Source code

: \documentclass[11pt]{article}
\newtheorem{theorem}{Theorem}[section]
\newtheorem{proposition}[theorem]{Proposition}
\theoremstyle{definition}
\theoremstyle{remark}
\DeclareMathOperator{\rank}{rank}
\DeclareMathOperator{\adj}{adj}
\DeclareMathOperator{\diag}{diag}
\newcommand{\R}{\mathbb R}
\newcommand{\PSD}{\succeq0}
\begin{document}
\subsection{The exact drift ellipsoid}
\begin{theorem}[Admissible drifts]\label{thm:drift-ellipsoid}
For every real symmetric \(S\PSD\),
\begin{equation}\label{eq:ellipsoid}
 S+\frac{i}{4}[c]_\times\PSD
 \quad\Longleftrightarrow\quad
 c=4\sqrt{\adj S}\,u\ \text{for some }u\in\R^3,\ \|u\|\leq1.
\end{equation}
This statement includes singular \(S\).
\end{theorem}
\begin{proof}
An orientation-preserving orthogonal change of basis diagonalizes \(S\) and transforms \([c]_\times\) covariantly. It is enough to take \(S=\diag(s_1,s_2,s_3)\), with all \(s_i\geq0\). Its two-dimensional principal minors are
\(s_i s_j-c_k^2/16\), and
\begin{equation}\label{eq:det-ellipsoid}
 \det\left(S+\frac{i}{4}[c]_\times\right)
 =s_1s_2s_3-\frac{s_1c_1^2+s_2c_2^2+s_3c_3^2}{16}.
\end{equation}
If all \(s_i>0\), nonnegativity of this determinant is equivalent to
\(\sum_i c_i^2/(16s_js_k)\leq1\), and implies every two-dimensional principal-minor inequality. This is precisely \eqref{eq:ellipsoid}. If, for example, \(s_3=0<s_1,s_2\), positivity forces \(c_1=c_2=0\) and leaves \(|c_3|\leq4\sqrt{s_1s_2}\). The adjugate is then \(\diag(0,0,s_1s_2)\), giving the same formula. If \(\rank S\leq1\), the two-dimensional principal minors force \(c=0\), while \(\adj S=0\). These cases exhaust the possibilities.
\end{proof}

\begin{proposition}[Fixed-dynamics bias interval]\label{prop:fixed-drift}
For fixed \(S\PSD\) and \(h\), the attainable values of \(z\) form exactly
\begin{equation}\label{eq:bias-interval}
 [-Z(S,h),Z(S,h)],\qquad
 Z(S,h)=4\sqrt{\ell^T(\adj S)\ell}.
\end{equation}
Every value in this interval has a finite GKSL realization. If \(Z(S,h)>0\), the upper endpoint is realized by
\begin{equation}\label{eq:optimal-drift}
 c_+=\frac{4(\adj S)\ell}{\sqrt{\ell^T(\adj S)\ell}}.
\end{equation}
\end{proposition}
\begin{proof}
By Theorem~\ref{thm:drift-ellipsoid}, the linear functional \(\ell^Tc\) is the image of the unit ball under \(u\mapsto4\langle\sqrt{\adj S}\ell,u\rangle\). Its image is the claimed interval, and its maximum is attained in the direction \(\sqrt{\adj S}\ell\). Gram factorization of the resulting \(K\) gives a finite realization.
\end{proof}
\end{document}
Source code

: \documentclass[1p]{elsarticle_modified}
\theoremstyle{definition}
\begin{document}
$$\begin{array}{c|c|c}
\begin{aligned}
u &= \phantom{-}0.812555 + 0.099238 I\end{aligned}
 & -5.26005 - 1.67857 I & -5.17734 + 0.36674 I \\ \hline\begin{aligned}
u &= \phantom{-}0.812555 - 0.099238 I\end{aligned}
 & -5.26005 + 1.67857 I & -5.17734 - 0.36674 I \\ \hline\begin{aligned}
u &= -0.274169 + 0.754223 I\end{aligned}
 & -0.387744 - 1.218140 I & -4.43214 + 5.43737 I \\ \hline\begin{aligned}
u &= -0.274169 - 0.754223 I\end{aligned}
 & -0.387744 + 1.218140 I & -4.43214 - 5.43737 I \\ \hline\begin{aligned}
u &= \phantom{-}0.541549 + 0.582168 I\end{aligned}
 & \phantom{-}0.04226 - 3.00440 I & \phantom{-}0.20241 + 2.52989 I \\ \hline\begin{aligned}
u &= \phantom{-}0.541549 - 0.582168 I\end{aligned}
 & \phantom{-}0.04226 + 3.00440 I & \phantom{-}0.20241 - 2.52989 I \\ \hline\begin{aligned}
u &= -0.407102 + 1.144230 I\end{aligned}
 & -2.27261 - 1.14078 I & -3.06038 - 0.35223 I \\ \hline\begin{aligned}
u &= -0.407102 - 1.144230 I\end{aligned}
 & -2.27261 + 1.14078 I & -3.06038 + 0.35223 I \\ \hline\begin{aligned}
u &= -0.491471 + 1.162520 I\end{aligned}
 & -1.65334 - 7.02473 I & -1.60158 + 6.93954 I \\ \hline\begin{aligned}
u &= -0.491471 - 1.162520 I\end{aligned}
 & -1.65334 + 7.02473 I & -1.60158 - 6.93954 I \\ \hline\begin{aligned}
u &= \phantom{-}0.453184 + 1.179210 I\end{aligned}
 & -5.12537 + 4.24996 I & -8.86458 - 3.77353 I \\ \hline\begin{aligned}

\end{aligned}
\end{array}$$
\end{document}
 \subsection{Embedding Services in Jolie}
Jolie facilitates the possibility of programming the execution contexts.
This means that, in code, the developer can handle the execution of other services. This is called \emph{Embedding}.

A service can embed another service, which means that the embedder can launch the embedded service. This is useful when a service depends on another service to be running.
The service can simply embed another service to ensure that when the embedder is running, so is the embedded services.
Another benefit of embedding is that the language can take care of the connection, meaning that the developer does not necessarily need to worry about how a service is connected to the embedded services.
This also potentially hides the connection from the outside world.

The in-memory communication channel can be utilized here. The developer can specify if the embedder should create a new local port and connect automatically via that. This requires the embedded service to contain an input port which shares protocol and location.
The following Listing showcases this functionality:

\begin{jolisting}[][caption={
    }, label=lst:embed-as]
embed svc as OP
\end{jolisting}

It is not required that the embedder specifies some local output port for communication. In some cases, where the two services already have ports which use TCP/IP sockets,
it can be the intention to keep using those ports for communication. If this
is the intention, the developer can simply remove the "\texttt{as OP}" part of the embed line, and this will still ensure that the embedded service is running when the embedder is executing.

☆ ☆ ☆ ☆ ☆ ☆ ☆

— Exercise —
Filter the lines above, keeping and copying those that contain "proposition".

— Answer to the problem —
\newtheorem{proposition}[theorem]{Proposition}
\begin{proposition}[Fixed-dynamics bias interval]\label{prop:fixed-drift}
\end{proposition}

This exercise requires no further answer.